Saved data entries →
- Opening Delimiter -

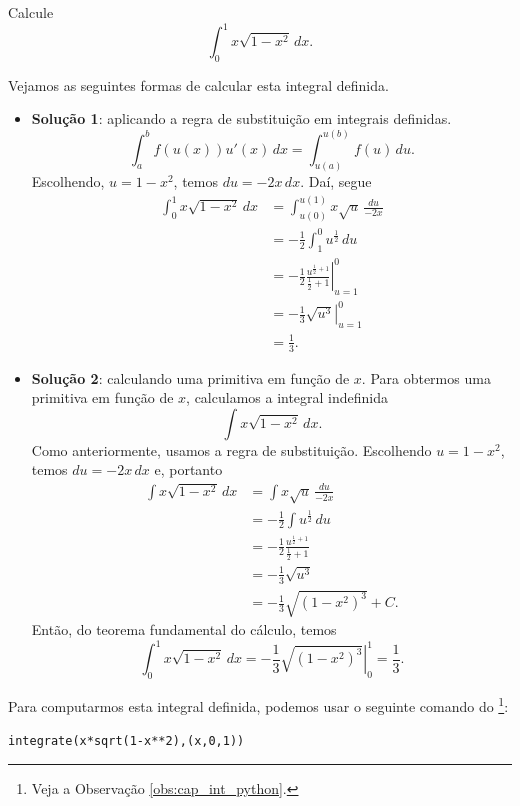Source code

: \begin{exeresol}
  Calcule
  \begin{equation}
    \int_0^1x\sqrt{1-x^2}\,dx.
  \end{equation}
\end{exeresol}
\begin{resol}
  Vejamos as seguintes formas de calcular esta integral definida.
  \begin{itemize}
  \item {\bf Solução 1}: aplicando a regra de substituição em integrais definidas.
    \begin{equation}
      \int_a^bf(u(x))u'(x)\,dx = \int_{u(a)}^{u(b)} f(u)\,du.
    \end{equation}
    Escolhendo, $u = 1-x^2$, temos $du = -2x\,dx$. Daí, segue
    \begin{align}
      \int_0^1x\sqrt{1-x^2}\,dx &= \int_{u(0)}^{u(1)}x\sqrt{u}\,\frac{du}{-2x}\\
                                &= -\frac{1}{2}\int_{1}^0 u^{\frac{1}{2}}\,du\\
                                &= -\frac{1}{2}\left.\frac{u^{\frac{1}{2}+1}}{\frac{1}{2}+1}\right|_{u=1}^0\\
                                &= -\frac{1}{3}\left.\sqrt{u^3}\right|_{u=1}^0\\
                                &= \frac{1}{3}.
    \end{align}
  \item {\bf Solução 2}: calculando uma primitiva em função de $x$.
    Para obtermos uma primitiva em função de $x$, calculamos a integral indefinida
    \begin{equation}
      \int x\sqrt{1-x^2}\,dx.
    \end{equation}
    Como anteriormente, usamos a regra de substituição. Escolhendo $u=1-x^2$, temos $du = -2x\,dx$ e, portanto
    \begin{align}
      \int x\sqrt{1-x^2}\,dx &= \int x\sqrt{u}\,\frac{du}{-2x}\\
                             &= -\frac{1}{2}\int u^{\frac{1}{2}}\,du\\
                             &= -\frac{1}{2}\frac{u^{\frac{1}{2}+1}}{\frac{1}{2}+1}\\
                             &= -\frac{1}{3}\sqrt{u^3}\\
                             &= -\frac{1}{3}\sqrt{(1-x^2)^3} + C.
    \end{align}
    Então, do teorema fundamental do cálculo, temos
    \begin{equation}
      \int_0^1 x\sqrt{1-x^2}\,dx = -\frac{1}{3}\left.\sqrt{(1-x^2)^3}\right|_{0}^1 = \frac{1}{3}.
    \end{equation}
  \end{itemize}

  \ifispython
  Para computarmos esta integral definida, podemos usar o seguinte comando do \sympy\footnote{Veja a Observação \ref{obs:cap_int_python}.}:
\begin{verbatim}
integrate(x*sqrt(1-x**2),(x,0,1))
\end{verbatim}
  \fi
\end{resol}


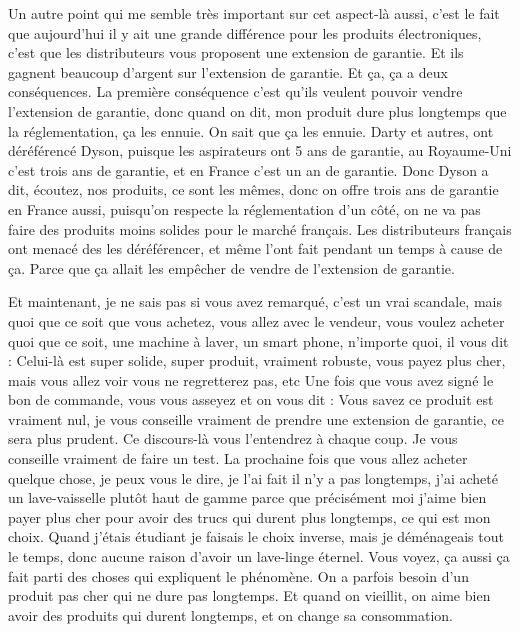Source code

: \begin{small}
Un autre point qui me semble très important sur cet aspect-là aussi, c'est le fait que aujourd'hui il y ait une grande différence pour les produits électroniques, c'est que les distributeurs vous proposent une extension de garantie. Et ils gagnent beaucoup d'argent sur l'extension de garantie. Et ça, ça a deux conséquences. La première conséquence c'est qu'ils veulent pouvoir vendre l'extension de garantie, donc quand on dit, mon produit dure plus longtemps que la réglementation, ça les ennuie. On sait que ça les ennuie. Darty et autres, ont déréférencé Dyson, puisque les aspirateurs ont 5 ans de garantie, au Royaume-Uni c'est trois ans de garantie, et en France c'est un an de garantie. Donc Dyson a dit, écoutez, nos produits, ce sont les mêmes, donc on offre trois ans de garantie en France aussi, puisqu'on respecte la réglementation d'un côté, on ne va pas faire des produits moins solides pour le marché français. Les distributeurs français ont menacé des les déréférencer, et même l'ont fait pendant un temps à cause de ça. Parce que ça allait les empêcher de vendre de l'extension de garantie. 

Et maintenant, je ne sais pas si vous avez remarqué, c'est un vrai scandale, mais quoi que ce soit que vous achetez, vous allez avec le vendeur, vous voulez acheter quoi que ce soit, une machine à laver, un smart phone, n'importe quoi, il vous dit : \og Celui-là est super solide, super produit, vraiment robuste, vous payez plus cher, mais vous allez voir vous ne regretterez pas, etc\fg{} Une fois que vous avez signé le bon de commande, vous vous asseyez et on vous dit : \og Vous savez ce produit est vraiment nul, je vous conseille vraiment de prendre une extension de garantie, ce sera plus prudent\fg{}. Ce discours-là vous l'entendrez à chaque coup. Je vous conseille vraiment de faire un test. La prochaine fois que vous allez acheter quelque chose, je peux vous le dire, je l'ai fait il n'y a pas longtemps, j'ai acheté un lave-vaisselle plutôt haut de gamme parce que précisément moi j'aime bien payer plus cher pour avoir des trucs qui durent plus longtemps, ce qui est mon choix. Quand j'étais étudiant je faisais le choix inverse, mais je déménageais tout le temps, donc aucune raison d'avoir un lave-linge éternel. Vous voyez, ça aussi ça fait parti des choses qui expliquent le phénomène. On a parfois besoin d'un produit pas cher qui ne dure pas longtemps. Et quand on vieillit, on aime bien avoir des produits qui durent longtemps, et on change sa consommation. 


\end{small}
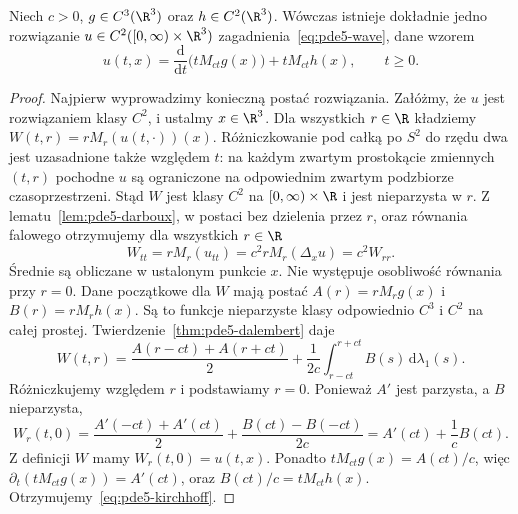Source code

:\begin{twierdzenie}
\label{thm:pde5-kirchhoff}
Niech $c>0$, $g\in C^3(\R^3)$ oraz
$h\in C^2(\R^3)$. Wówczas istnieje dokładnie
jedno rozwiązanie $u\in C^2([0,\infty)\times\R^3)$
zagadnienia~\eqref{eq:pde5-wave}, dane wzorem
\begin{equation}\label{eq:pde5-kirchhoff}
 u(t,x)=\frac{\mathrm d}{\mathrm dt}
 \bigl(t M_{ct}g(x)\bigr)+t M_{ct}h(x),\qquad t\geq0.
\end{equation}
\end{twierdzenie}
\begin{proof}
Najpierw wyprowadzimy konieczną postać rozwiązania.
Załóżmy, że $u$ jest rozwiązaniem klasy $C^2$,
i ustalmy $x\in\R^3$. Dla wszystkich $r\in\R$
kładziemy $W(t,r)=rM_r(u(t,\cdot))(x)$.
Różniczkowanie pod całką po $S^2$ do rzędu dwa
jest uzasadnione także względem $t$: na każdym
zwartym prostokącie zmiennych $(t,r)$ pochodne
$u$ są ograniczone na odpowiednim zwartym
podzbiorze czasoprzestrzeni. Stąd $W$ jest klasy
$C^2$ na $[0,\infty)\times\R$ i jest nieparzysta
w $r$. Z lematu~\ref{lem:pde5-darboux}, w postaci
bez dzielenia przez $r$, oraz równania falowego
otrzymujemy dla wszystkich $r\in\R$
\[
 W_{tt}=rM_r(u_{tt})=c^2rM_r(\Delta_xu)=c^2W_{rr}.
\]
Średnie są obliczane w ustalonym punkcie $x$.
Nie występuje osobliwość równania przy $r=0$.
Dane początkowe dla $W$ mają postać
$A(r)=rM_rg(x)$ i $B(r)=rM_rh(x)$.
Są to funkcje nieparzyste klasy odpowiednio
$C^3$ i $C^2$ na całej prostej.
Twierdzenie~\ref{thm:pde5-dalembert} daje
\[
 W(t,r)=\frac{A(r-ct)+A(r+ct)}2+
 \frac1{2c}\int_{r-ct}^{r+ct}B(s)\,\mathrm d\lambda_1(s).
\]
Różniczkujemy względem $r$ i podstawiamy $r=0$.
Ponieważ $A'$ jest parzysta, a $B$ nieparzysta,
\[
 W_r(t,0)=\frac{A'(-ct)+A'(ct)}2
 +\frac{B(ct)-B(-ct)}{2c}
 =A'(ct)+\frac1c B(ct).
\]
Z definicji $W$ mamy $W_r(t,0)=u(t,x)$.
Ponadto $tM_{ct}g(x)=A(ct)/c$, więc
$\partial_t(tM_{ct}g(x))=A'(ct)$,
oraz $B(ct)/c=tM_{ct}h(x)$.
Otrzymujemy~\eqref{eq:pde5-kirchhoff}.


\end{proof}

- Closing Delimiter -

WHAT THIS TASK INVOLVES →
Drop the images and repeat the data exactly.

RESPONSE →
Source code

: \begin{exeresol}
  Calcule
  \begin{equation}
    \int_0^1x\sqrt{1-x^2}\,dx.
  \end{equation}
\end{exeresol}
\begin{resol}
  Vejamos as seguintes formas de calcular esta integral definida.
  \begin{itemize}
  \item {\bf Solução 1}: aplicando a regra de substituição em integrais definidas.
    \begin{equation}
      \int_a^bf(u(x))u'(x)\,dx = \int_{u(a)}^{u(b)} f(u)\,du.
    \end{equation}
    Escolhendo, $u = 1-x^2$, temos $du = -2x\,dx$. Daí, segue
    \begin{align}
      \int_0^1x\sqrt{1-x^2}\,dx &= \int_{u(0)}^{u(1)}x\sqrt{u}\,\frac{du}{-2x}\\
                                &= -\frac{1}{2}\int_{1}^0 u^{\frac{1}{2}}\,du\\
                                &= -\frac{1}{2}\left.\frac{u^{\frac{1}{2}+1}}{\frac{1}{2}+1}\right|_{u=1}^0\\
                                &= -\frac{1}{3}\left.\sqrt{u^3}\right|_{u=1}^0\\
                                &= \frac{1}{3}.
    \end{align}
  \item {\bf Solução 2}: calculando uma primitiva em função de $x$.
    Para obtermos uma primitiva em função de $x$, calculamos a integral indefinida
    \begin{equation}
      \int x\sqrt{1-x^2}\,dx.
    \end{equation}
    Como anteriormente, usamos a regra de substituição. Escolhendo $u=1-x^2$, temos $du = -2x\,dx$ e, portanto
    \begin{align}
      \int x\sqrt{1-x^2}\,dx &= \int x\sqrt{u}\,\frac{du}{-2x}\\
                             &= -\frac{1}{2}\int u^{\frac{1}{2}}\,du\\
                             &= -\frac{1}{2}\frac{u^{\frac{1}{2}+1}}{\frac{1}{2}+1}\\
                             &= -\frac{1}{3}\sqrt{u^3}\\
                             &= -\frac{1}{3}\sqrt{(1-x^2)^3} + C.
    \end{align}
    Então, do teorema fundamental do cálculo, temos
    \begin{equation}
      \int_0^1 x\sqrt{1-x^2}\,dx = -\frac{1}{3}\left.\sqrt{(1-x^2)^3}\right|_{0}^1 = \frac{1}{3}.
    \end{equation}
  \end{itemize}

  \ifispython
  Para computarmos esta integral definida, podemos usar o seguinte comando do \sympy\footnote{Veja a Observação \ref{obs:cap_int_python}.}:
\begin{verbatim}
integrate(x*sqrt(1-x**2),(x,0,1))
\end{verbatim}
  \fi
\end{resol}


Source code

: \begin{small}
Un autre point qui me semble très important sur cet aspect-là aussi, c'est le fait que aujourd'hui il y ait une grande différence pour les produits électroniques, c'est que les distributeurs vous proposent une extension de garantie. Et ils gagnent beaucoup d'argent sur l'extension de garantie. Et ça, ça a deux conséquences. La première conséquence c'est qu'ils veulent pouvoir vendre l'extension de garantie, donc quand on dit, mon produit dure plus longtemps que la réglementation, ça les ennuie. On sait que ça les ennuie. Darty et autres, ont déréférencé Dyson, puisque les aspirateurs ont 5 ans de garantie, au Royaume-Uni c'est trois ans de garantie, et en France c'est un an de garantie. Donc Dyson a dit, écoutez, nos produits, ce sont les mêmes, donc on offre trois ans de garantie en France aussi, puisqu'on respecte la réglementation d'un côté, on ne va pas faire des produits moins solides pour le marché français. Les distributeurs français ont menacé des les déréférencer, et même l'ont fait pendant un temps à cause de ça. Parce que ça allait les empêcher de vendre de l'extension de garantie. 

Et maintenant, je ne sais pas si vous avez remarqué, c'est un vrai scandale, mais quoi que ce soit que vous achetez, vous allez avec le vendeur, vous voulez acheter quoi que ce soit, une machine à laver, un smart phone, n'importe quoi, il vous dit : \og Celui-là est super solide, super produit, vraiment robuste, vous payez plus cher, mais vous allez voir vous ne regretterez pas, etc\fg{} Une fois que vous avez signé le bon de commande, vous vous asseyez et on vous dit : \og Vous savez ce produit est vraiment nul, je vous conseille vraiment de prendre une extension de garantie, ce sera plus prudent\fg{}. Ce discours-là vous l'entendrez à chaque coup. Je vous conseille vraiment de faire un test. La prochaine fois que vous allez acheter quelque chose, je peux vous le dire, je l'ai fait il n'y a pas longtemps, j'ai acheté un lave-vaisselle plutôt haut de gamme parce que précisément moi j'aime bien payer plus cher pour avoir des trucs qui durent plus longtemps, ce qui est mon choix. Quand j'étais étudiant je faisais le choix inverse, mais je déménageais tout le temps, donc aucune raison d'avoir un lave-linge éternel. Vous voyez, ça aussi ça fait parti des choses qui expliquent le phénomène. On a parfois besoin d'un produit pas cher qui ne dure pas longtemps. Et quand on vieillit, on aime bien avoir des produits qui durent longtemps, et on change sa consommation. 


\end{small}
Source code

:\begin{twierdzenie}
\label{thm:pde5-kirchhoff}
Niech $c>0$, $g\in C^3(\R^3)$ oraz
$h\in C^2(\R^3)$. Wówczas istnieje dokładnie
jedno rozwiązanie $u\in C^2([0,\infty)\times\R^3)$
zagadnienia~\eqref{eq:pde5-wave}, dane wzorem
\begin{equation}\label{eq:pde5-kirchhoff}
 u(t,x)=\frac{\mathrm d}{\mathrm dt}
 \bigl(t M_{ct}g(x)\bigr)+t M_{ct}h(x),\qquad t\geq0.
\end{equation}
\end{twierdzenie}
\begin{proof}
Najpierw wyprowadzimy konieczną postać rozwiązania.
Załóżmy, że $u$ jest rozwiązaniem klasy $C^2$,
i ustalmy $x\in\R^3$. Dla wszystkich $r\in\R$
kładziemy $W(t,r)=rM_r(u(t,\cdot))(x)$.
Różniczkowanie pod całką po $S^2$ do rzędu dwa
jest uzasadnione także względem $t$: na każdym
zwartym prostokącie zmiennych $(t,r)$ pochodne
$u$ są ograniczone na odpowiednim zwartym
podzbiorze czasoprzestrzeni. Stąd $W$ jest klasy
$C^2$ na $[0,\infty)\times\R$ i jest nieparzysta
w $r$. Z lematu~\ref{lem:pde5-darboux}, w postaci
bez dzielenia przez $r$, oraz równania falowego
otrzymujemy dla wszystkich $r\in\R$
\[
 W_{tt}=rM_r(u_{tt})=c^2rM_r(\Delta_xu)=c^2W_{rr}.
\]
Średnie są obliczane w ustalonym punkcie $x$.
Nie występuje osobliwość równania przy $r=0$.
Dane początkowe dla $W$ mają postać
$A(r)=rM_rg(x)$ i $B(r)=rM_rh(x)$.
Są to funkcje nieparzyste klasy odpowiednio
$C^3$ i $C^2$ na całej prostej.
Twierdzenie~\ref{thm:pde5-dalembert} daje
\[
 W(t,r)=\frac{A(r-ct)+A(r+ct)}2+
 \frac1{2c}\int_{r-ct}^{r+ct}B(s)\,\mathrm d\lambda_1(s).
\]
Różniczkujemy względem $r$ i podstawiamy $r=0$.
Ponieważ $A'$ jest parzysta, a $B$ nieparzysta,
\[
 W_r(t,0)=\frac{A'(-ct)+A'(ct)}2
 +\frac{B(ct)-B(-ct)}{2c}
 =A'(ct)+\frac1c B(ct).
\]
Z definicji $W$ mamy $W_r(t,0)=u(t,x)$.
Ponadto $tM_{ct}g(x)=A(ct)/c$, więc
$\partial_t(tM_{ct}g(x))=A'(ct)$,
oraz $B(ct)/c=tM_{ct}h(x)$.
Otrzymujemy~\eqref{eq:pde5-kirchhoff}.


\end{proof}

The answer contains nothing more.